╭──

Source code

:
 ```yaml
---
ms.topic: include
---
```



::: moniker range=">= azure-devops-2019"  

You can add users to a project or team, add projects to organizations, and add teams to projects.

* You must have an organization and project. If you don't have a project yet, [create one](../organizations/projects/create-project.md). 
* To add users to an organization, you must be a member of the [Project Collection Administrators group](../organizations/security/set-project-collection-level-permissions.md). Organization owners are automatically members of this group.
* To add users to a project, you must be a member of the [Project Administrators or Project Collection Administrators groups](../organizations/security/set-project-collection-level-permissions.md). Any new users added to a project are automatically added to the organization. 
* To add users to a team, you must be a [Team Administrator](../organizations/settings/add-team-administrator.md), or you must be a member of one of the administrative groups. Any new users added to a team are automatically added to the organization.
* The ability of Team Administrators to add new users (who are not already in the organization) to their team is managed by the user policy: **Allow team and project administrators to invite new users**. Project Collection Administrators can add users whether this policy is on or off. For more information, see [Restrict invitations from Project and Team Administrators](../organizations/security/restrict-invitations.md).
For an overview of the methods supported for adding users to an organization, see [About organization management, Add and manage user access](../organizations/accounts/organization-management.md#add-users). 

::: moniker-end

╰──

* [Problem statement] Taking the listing above as the source, transcribe only the lines starting at the line with "You can add" and going through the line with "team are automatically added to the organization.", unaltered and with both ends included.

* [Problem solution]
You can add users to a project or team, add projects to organizations, and add teams to projects.

* You must have an organization and project. If you don't have a project yet, [create one](../organizations/projects/create-project.md). 
* To add users to an organization, you must be a member of the [Project Collection Administrators group](../organizations/security/set-project-collection-level-permissions.md). Organization owners are automatically members of this group.
* To add users to a project, you must be a member of the [Project Administrators or Project Collection Administrators groups](../organizations/security/set-project-collection-level-permissions.md). Any new users added to a project are automatically added to the organization. 
* To add users to a team, you must be a [Team Administrator](../organizations/settings/add-team-administrator.md), or you must be a member of one of the administrative groups. Any new users added to a team are automatically added to the organization.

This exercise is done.